Your task: Of all the lines in the entries below, give again exactly those starting at the line containing "As this is a" and ending at the line containing "# Dataset Setup", both ends included, and no others.

•••••

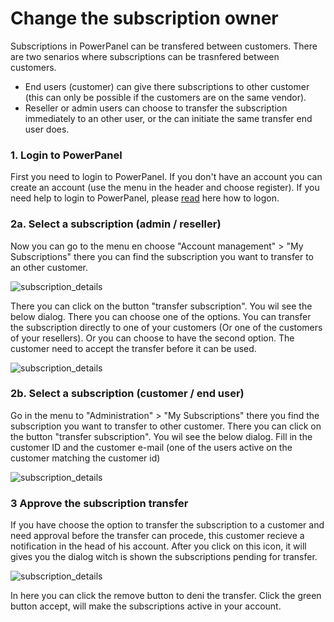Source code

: # Change the subscription owner

Subscriptions in PowerPanel can be transfered between customers. There are two senarios where subscriptions can be trasnfered between customers.
- End users (customer) can give there subscriptions to other customer (this can only be possible if the customers are on the same vendor).
- Reseller or admin users can choose to transfer the subscription immediately to an other user, or the can initiate the same transfer end user does.

### 1. Login to PowerPanel
First you need to login to PowerPanel. If you don't have an account you can create an account (use the menu in the header and choose register).
If you need help to login to PowerPanel, please [read](how-to-logon-or-request-password) here how to logon.

### 2a. Select a subscription (admin / reseller)
Now you can go to the menu en choose "Account management" > "My Subscriptions" there you can find the subscription you want to transfer to an other customer.

![subscription_details](/supportpages/images/subscription_details.png)

There you can click on the button "transfer subscription". You wil see the below dialog. There you can choose one of the options. You can transfer the subscription directly to one of your customers (Or one of the customers of your resellers). Or you can choose to have the second option. The customer need to accept the transfer before it can be used.

![subscription_details](/supportpages/images/change_subscription_owner.png)

### 2b. Select a subscription (customer / end user)
Go in the menu to "Administration" > "My Subscriptions" there you find the subscription you want to transfer to other customer.
There you can click on the button "transfer subscription". You wil see the below dialog. Fill in the customer ID and the customer e-mail (one of the users active on the customer matching the customer id)

![subscription_details](/supportpages/images/change_subscription_owner_customer.png)

### 3 Approve the subscription transfer
If you have choose the option to transfer the subscription to a customer and need approval before the transfer can procede, this customer recieve a notification in the head of his account.
After you click on this icon, it will gives you the dialog witch is shown the subscriptions pending for transfer.

![subscription_details](/supportpages/images/pending_transfer.png)

In here you can click the remove button to deni the transfer. Click the green button accept, will make the subscriptions active in your account.
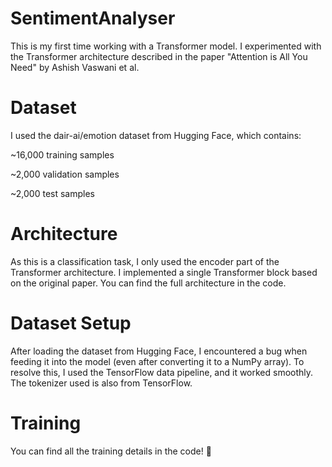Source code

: # SentimentAnalyser
This is my first time working with a Transformer model.
I experimented with the Transformer architecture described in the paper "Attention is All You Need" by Ashish Vaswani et al.

# Dataset
I used the dair-ai/emotion dataset from Hugging Face, which contains:

~16,000 training samples

~2,000 validation samples

~2,000 test samples

# Architecture
As this is a classification task, I only used the encoder part of the Transformer architecture.
I implemented a single Transformer block based on the original paper. You can find the full architecture in the code.

# Dataset Setup
After loading the dataset from Hugging Face, I encountered a bug when feeding it into the model (even after converting it to a NumPy array).
To resolve this, I used the TensorFlow data pipeline, and it worked smoothly.
The tokenizer used is also from TensorFlow.

# Training
You can find all the training details in the code! 🔧
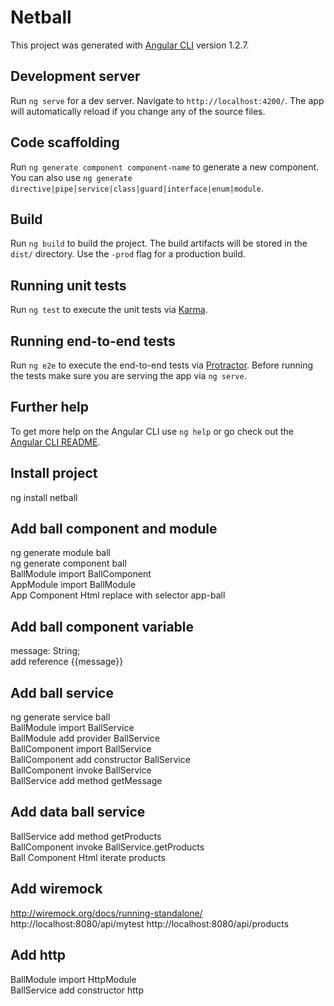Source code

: # Netball

This project was generated with [Angular CLI](https://github.com/angular/angular-cli) version 1.2.7.

## Development server

Run `ng serve` for a dev server. Navigate to `http://localhost:4200/`. The app will automatically reload if you change any of the source files.

## Code scaffolding

Run `ng generate component component-name` to generate a new component. You can also use `ng generate directive|pipe|service|class|guard|interface|enum|module`.

## Build

Run `ng build` to build the project. The build artifacts will be stored in the `dist/` directory. Use the `-prod` flag for a production build.

## Running unit tests

Run `ng test` to execute the unit tests via [Karma](https://karma-runner.github.io).

## Running end-to-end tests

Run `ng e2e` to execute the end-to-end tests via [Protractor](http://www.protractortest.org/).
Before running the tests make sure you are serving the app via `ng serve`.

## Further help

To get more help on the Angular CLI use `ng help` or go check out the [Angular CLI README](https://github.com/angular/angular-cli/blob/master/README.md).



## Install project
ng install netball  

## Add ball component and module
ng generate module ball  
ng generate component ball  
BallModule import BallComponent  
AppModule import BallModule  
App Component Html replace with selector app-ball  

## Add ball component variable
message: String;  
add reference {{message}}  

## Add ball service
ng generate service ball  
BallModule import BallService   
BallModule add provider BallService   
BallComponent import BallService   
BallComponent add constructor BallService  
BallComponent invoke BallService  
BallService add method getMessage  

## Add data ball service
BallService add method getProducts  
BallComponent invoke BallService.getProducts   
Ball Component Html iterate products  

## Add wiremock
http://wiremock.org/docs/running-standalone/
http://localhost:8080/api/mytest
http://localhost:8080/api/products

## Add http  
BallModule import HttpModule    
BallService add constructor http  

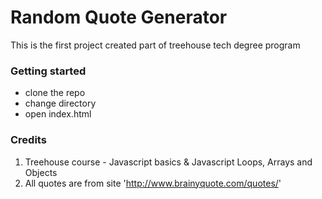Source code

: # Random Quote Generator
This is the first project created part of treehouse tech degree program

### Getting started
* clone the repo
* change directory
* open index.html

### Credits
1. Treehouse course - Javascript basics & Javascript Loops, Arrays and Objects
2. All quotes are from site 'http://www.brainyquote.com/quotes/'
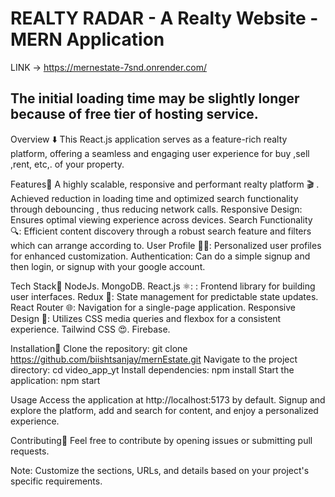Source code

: <h1>REALTY RADAR - A Realty Website - MERN Application</h1>

LINK -> <link to='https://mernestate-7snd.onrender.com/'>https://mernestate-7snd.onrender.com/</link>

<h2>The initial loading time may be slightly longer because of  free tier of hosting service.</h2>

Overview ⬇️
This React.js application serves as a feature-rich realty platform, offering a seamless and engaging user experience for buy ,sell ,rent, etc,. of your property.

Features🚀
A highly scalable, responsive and performant realty platform  🎬 .
Achieved reduction in loading time and optimized search functionality through debouncing , thus reducing network calls.
Responsive Design: Ensures optimal viewing experience across devices.
Search Functionality  🔍: Efficient content discovery through a robust search feature and filters which can arrange according to.
User Profile 🧑‍💼: Personalized user profiles for enhanced customization.
Authentication: Can do a simple signup and then login, or signup with your google account.

Tech Stack🧨
NodeJs.
MongoDB.
React.js ⚛️: : Frontend library for building user interfaces.
Redux 🔄: State management for predictable state updates.
React Router 🌐: Navigation for a single-page application.
Responsive Design 📏: Utilizes CSS media queries and flexbox for a consistent experience.
Tailwind CSS 😍.
Firebase.

Installation🥸
Clone the repository: git clone https://github.com/biishtsanjay/mernEstate.git
Navigate to the project directory: cd video_app_yt
Install dependencies: npm install
Start the application: npm start

Usage
Access the application at http://localhost:5173 by default.
Signup and explore the platform, add and search for content, and enjoy a personalized experience.

Contributing🫡
Feel free to contribute by opening issues or submitting pull requests.

Note: Customize the sections, URLs, and details based on your project's specific requirements.
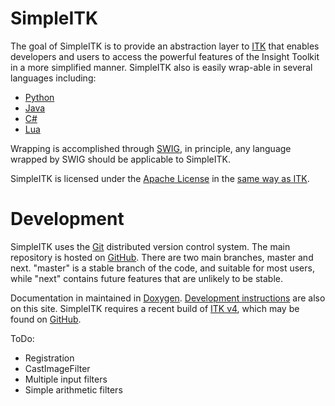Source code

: SimpleITK
=========

The goal of SimpleITK is to provide an abstraction layer to [ITK](http://www.itk.org) that enables developers and users to access the powerful features of the Insight Toolkit in a more simplified manner.  SimpleITK also is easily wrap-able in several languages including:

* [Python](http://www.python.org)
* [Java](http://www.java.com)
* [C#](http://msdn.microsoft.com/en-us/vcsharp/default.aspx)
* [Lua](http://www.lua.org)

Wrapping is accomplished through [SWIG](http://www.swig.org), in principle, any language wrapped by SWIG should be applicable to SimpleITK.

SimpleITK is licensed under the [Apache License](http://www.opensource.org/licenses/apache2.0.php) in the [same way as ITK](http://www.itk.org/Wiki/ITK_Release_4/Licensing).

Development
===========

SimpleITK uses the [Git](http://git-scm.com/) distributed version control system.  The main repository is hosted on [GitHub](https://github.com/SimpleITK/SimpleITK).  There are two main branches, master and next.  "master" is a stable branch of the code, and suitable for most users, while "next" contains future features that are unlikely to be stable.

Documentation in maintained in [Doxygen](http://erie.nlm.nih.gov/~blowek1/SimpleITK/annotated.html).  [Development instructions](http://erie.nlm.nih.gov/~blowek1/SimpleITK/pages.html) are also on this site.  SimpleITK requires a recent build of [ITK v4](http://itk.org/), which may be found on [GitHub](https://github.com/Kitware/ITK).

ToDo:

+ Registration
+ CastImageFilter
+ Multiple input filters
+ Simple arithmetic filters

•••••

Output:
As this is a classification task, I only used the encoder part of the Transformer architecture.
I implemented a single Transformer block based on the original paper. You can find the full architecture in the code.

# Dataset Setup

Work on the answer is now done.